Lo spazio per riconfigurare quei dispositivi con un “sistema operativo commerciale” ci sarebbe, è previsto dal bando di fornitura che Smartmatic si era aggiudicata tre anni fa. Ma non pare che sia stato fatto. Almeno non con i primi pezzi distribuiti. Nel frattempo, infatti, una sessantina di scuole della regione ha già ricevuto 1.500 di questi dispositivi: “Una prima distribuzione sperimentale” ha detto Maroni. Da febbraio dovrebbe andare via il grosso, intorno ai 20mila pezzi. Quattromila rimarranno invece a Palazzo Lombardia per eventuali altri usi consultivi ed elettorali.
L’operazione però al momento sta mostrando il fianco alle polemiche: “La Lega ha fatto credere ai cittadini che fossero un investimento per le scuole, peccato che pesino 2 chili, siano lente, con sistema operativo Ubuntu e touchscreen arretrato, che adesso non vuole nessuno” ha detto Pietro Bussolati, capolista PD alle elezioni regionali.

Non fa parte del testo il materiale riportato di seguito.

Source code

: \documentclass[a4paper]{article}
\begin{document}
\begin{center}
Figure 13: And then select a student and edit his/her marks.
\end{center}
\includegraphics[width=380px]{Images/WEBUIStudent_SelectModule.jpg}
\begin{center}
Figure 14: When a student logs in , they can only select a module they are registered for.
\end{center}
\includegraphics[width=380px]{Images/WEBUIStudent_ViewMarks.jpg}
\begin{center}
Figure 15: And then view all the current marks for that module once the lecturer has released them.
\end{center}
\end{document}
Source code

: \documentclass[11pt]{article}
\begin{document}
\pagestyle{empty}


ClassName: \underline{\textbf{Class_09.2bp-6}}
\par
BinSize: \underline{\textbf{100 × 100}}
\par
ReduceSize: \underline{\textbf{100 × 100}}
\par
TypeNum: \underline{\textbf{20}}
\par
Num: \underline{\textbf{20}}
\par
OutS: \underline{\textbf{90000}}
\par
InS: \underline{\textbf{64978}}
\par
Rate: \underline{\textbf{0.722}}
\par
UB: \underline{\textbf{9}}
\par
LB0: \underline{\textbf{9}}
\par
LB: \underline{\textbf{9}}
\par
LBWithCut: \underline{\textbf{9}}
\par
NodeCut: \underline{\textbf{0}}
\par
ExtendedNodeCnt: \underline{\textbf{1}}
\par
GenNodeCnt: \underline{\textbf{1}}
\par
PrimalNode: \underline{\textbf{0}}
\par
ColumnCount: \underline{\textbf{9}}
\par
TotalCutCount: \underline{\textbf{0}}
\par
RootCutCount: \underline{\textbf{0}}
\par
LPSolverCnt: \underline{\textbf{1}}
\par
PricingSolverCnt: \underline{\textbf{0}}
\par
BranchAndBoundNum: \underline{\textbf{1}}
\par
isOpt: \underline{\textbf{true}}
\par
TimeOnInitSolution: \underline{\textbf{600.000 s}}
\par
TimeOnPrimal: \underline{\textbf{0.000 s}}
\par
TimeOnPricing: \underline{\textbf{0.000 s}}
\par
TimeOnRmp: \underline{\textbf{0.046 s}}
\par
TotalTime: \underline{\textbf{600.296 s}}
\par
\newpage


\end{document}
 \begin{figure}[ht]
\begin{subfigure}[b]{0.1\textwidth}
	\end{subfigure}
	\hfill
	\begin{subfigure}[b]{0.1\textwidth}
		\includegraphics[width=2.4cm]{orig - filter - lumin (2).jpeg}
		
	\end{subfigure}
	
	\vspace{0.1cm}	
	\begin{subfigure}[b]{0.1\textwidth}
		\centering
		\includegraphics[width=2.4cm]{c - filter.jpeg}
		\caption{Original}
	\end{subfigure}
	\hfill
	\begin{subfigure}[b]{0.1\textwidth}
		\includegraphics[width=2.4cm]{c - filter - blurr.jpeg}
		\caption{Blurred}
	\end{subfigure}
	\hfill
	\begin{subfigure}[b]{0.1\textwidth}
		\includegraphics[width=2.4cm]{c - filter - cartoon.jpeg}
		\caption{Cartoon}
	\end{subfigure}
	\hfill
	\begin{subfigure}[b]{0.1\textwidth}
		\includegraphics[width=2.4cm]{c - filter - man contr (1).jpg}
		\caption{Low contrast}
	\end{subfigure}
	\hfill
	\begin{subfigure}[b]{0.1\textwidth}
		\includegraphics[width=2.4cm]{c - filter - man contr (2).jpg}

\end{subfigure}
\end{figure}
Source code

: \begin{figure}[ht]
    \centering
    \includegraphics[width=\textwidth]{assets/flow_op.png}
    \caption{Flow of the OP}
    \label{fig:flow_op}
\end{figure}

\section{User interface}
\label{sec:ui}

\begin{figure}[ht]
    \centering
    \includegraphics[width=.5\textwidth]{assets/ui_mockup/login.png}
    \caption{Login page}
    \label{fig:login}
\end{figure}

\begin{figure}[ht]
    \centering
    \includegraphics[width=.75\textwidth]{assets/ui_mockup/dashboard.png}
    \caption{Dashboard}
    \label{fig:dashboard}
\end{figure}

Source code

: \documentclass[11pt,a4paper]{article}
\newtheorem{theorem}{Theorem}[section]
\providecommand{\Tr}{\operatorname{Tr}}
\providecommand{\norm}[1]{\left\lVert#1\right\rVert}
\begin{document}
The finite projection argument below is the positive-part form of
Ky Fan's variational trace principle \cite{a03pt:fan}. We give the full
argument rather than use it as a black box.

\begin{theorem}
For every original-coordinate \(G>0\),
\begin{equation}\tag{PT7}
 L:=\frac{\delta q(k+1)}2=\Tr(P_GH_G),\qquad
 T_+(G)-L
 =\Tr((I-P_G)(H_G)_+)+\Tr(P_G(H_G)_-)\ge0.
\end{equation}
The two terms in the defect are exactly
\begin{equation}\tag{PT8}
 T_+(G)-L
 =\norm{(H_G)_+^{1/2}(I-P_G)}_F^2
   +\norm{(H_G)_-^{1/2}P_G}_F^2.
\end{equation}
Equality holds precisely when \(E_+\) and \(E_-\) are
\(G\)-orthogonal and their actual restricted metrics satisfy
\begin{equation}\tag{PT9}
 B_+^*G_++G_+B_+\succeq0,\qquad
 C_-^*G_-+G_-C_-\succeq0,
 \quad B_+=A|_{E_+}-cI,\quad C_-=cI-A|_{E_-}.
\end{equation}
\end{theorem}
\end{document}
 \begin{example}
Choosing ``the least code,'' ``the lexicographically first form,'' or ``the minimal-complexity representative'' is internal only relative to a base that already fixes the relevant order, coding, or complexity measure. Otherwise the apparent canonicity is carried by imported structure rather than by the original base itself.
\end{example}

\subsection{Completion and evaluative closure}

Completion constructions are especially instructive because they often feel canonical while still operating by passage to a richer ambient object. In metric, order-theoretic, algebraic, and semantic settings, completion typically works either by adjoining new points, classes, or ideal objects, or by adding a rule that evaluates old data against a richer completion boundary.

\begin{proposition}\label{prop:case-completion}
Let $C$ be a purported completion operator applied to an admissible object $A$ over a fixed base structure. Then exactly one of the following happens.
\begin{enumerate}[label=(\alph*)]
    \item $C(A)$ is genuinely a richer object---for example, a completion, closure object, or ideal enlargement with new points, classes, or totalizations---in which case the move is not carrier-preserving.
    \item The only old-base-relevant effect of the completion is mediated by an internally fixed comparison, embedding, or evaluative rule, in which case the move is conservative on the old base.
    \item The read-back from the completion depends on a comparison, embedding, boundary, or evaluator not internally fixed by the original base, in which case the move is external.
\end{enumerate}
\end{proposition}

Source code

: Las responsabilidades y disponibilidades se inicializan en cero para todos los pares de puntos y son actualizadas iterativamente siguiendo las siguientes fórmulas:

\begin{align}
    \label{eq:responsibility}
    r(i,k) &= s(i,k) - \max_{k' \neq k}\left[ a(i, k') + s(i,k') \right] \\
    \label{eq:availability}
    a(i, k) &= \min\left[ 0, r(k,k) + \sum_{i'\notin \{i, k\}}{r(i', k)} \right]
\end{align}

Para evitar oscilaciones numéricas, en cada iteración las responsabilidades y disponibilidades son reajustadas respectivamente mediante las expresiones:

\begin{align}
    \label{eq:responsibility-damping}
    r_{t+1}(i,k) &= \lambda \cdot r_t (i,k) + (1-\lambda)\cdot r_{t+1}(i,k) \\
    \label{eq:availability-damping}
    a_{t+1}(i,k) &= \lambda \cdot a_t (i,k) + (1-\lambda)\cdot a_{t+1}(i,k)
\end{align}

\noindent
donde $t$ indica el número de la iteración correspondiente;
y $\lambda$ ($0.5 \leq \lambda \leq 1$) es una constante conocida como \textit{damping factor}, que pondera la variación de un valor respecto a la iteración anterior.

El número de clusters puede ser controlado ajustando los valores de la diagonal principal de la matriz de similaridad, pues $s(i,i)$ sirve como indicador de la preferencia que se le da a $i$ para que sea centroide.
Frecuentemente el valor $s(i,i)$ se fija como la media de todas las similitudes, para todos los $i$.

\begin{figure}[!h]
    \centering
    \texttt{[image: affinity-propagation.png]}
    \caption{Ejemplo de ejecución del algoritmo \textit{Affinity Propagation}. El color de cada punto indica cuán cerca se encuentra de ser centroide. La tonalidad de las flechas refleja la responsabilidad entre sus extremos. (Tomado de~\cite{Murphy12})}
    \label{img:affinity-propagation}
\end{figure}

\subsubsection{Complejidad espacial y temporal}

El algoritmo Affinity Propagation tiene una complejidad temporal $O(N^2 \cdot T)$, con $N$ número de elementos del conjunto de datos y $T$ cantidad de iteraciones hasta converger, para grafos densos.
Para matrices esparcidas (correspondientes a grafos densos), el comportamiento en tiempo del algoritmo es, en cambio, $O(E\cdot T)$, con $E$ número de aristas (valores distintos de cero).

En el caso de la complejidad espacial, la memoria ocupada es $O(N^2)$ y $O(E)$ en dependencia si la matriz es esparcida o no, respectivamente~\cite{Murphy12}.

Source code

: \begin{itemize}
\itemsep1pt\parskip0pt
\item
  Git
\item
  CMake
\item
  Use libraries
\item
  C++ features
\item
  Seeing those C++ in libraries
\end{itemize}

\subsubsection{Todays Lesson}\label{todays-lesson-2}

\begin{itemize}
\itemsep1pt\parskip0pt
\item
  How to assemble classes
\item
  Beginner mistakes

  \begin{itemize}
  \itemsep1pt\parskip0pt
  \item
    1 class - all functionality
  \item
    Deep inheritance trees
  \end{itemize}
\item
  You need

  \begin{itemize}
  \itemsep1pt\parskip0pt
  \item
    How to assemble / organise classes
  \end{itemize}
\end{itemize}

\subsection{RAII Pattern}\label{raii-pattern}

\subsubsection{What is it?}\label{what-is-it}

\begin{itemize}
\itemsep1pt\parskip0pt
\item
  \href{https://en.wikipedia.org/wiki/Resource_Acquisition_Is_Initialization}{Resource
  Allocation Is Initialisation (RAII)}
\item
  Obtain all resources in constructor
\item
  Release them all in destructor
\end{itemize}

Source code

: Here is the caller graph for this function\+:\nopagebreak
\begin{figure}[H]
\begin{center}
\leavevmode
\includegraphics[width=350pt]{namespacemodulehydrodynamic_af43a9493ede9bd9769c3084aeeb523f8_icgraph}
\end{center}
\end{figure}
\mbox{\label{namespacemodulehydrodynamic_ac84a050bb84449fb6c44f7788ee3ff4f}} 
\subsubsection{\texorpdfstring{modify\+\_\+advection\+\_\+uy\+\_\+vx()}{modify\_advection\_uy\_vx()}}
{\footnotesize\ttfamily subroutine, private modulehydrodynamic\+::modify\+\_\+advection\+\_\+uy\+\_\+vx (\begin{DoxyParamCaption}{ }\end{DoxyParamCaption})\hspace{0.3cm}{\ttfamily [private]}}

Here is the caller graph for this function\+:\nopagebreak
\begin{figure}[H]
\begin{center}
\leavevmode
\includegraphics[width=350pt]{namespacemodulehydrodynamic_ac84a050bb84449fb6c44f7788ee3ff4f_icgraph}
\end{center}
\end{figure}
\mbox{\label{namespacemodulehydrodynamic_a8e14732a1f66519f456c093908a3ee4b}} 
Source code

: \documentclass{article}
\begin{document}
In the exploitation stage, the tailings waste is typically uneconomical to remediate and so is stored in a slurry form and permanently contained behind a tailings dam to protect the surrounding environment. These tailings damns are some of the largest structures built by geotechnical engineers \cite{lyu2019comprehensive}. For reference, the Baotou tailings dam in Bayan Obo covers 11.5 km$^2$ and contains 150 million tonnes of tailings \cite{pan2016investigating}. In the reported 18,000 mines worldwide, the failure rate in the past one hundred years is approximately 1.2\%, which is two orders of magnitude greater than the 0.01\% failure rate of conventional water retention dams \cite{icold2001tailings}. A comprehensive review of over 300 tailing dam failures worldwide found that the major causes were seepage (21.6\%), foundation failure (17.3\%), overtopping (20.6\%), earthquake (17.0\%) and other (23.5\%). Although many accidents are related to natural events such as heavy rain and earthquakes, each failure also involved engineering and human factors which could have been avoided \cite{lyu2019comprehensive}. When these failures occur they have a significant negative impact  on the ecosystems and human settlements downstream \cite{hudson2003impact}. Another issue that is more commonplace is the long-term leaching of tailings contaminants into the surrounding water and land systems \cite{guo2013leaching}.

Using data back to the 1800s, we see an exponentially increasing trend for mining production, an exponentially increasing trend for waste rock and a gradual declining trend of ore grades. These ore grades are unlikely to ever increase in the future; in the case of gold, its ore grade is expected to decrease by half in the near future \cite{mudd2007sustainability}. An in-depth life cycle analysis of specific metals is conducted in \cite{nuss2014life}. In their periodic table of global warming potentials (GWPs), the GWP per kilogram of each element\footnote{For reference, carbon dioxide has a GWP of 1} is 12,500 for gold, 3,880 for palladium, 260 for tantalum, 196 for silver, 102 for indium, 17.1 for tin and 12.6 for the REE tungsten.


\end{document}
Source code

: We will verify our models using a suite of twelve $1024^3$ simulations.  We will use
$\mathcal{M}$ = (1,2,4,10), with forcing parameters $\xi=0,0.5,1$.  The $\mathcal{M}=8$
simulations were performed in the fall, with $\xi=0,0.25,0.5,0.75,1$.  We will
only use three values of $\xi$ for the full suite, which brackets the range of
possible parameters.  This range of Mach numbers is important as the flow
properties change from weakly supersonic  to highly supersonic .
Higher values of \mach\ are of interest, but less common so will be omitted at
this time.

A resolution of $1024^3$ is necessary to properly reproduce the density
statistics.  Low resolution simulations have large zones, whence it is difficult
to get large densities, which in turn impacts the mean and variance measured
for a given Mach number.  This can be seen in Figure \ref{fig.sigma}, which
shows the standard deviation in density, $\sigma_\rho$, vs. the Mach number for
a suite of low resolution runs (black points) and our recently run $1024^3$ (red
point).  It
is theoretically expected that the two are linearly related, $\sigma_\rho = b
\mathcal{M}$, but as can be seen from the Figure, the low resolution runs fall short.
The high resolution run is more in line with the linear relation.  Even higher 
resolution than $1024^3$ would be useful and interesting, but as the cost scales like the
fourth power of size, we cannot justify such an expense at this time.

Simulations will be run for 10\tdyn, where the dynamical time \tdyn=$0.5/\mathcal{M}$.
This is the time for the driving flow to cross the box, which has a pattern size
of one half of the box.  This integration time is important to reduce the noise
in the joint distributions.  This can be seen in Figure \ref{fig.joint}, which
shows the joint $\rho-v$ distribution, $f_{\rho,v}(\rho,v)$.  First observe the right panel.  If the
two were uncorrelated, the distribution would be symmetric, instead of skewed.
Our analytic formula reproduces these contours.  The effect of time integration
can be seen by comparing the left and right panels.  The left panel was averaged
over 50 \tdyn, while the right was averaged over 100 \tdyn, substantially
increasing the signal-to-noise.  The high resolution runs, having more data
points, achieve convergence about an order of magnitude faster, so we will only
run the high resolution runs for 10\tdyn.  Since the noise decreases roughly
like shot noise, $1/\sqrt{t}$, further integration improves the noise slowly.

Giornalisti del settore, compreso Roberto Pezzali su DDay.it, avevano spiegato fin dalla scorsa estate come questi dispositivi non avrebbero avuto vita facile nelle scuole. Non era un problema del dispositivo, ideale per l’uso per il quale è stato acquistato, ma della sua rigidità hardware e software: “Quella della riconversione è infatti la parte che ha sollevato più richieste di chiarimenti prima dell’approvazione delle regole della gara: quali sono le caratteristiche che saranno operative sui dispositivi che verranno consegnati alla Regione dopo le elezioni? Ci saranno WiFi, Bluetooth e un collegamento per cuffiette e microfono come su un normale tablet commerciale?” si chiedeva il giornalista diversi mesi fa.
Sempre su DDay.it si spiegava mesi come fosse “probabile che molte funzionalità non ci saranno: queste tipologie di apparecchi sono pensati per essere blindati e sicuri contro eventuali accessi esterni, e non a caso la scheda di rete è un modulo particolare che viene disattivato durante le operazioni di voto. Le 24mila voting machine resteranno in comodato alle scuole sedi di seggio come ha annunciato Roberto Maroni, ma è davvero difficile che una scuola le possa trasformare in strumenti utili dal punto di vista didattico”.
Paradossalmente, sarebbe stato – e ancora forse dalla Regione sarebbero ancora in tempo per farlo – più sensato tenerle a disposizione per almeno una o due tornate elettorali regionali future, compito che avrebbero svolto egregiamente, invece di rivenderle ancora prima del referendum come strumenti per i bambini e i ragazzi.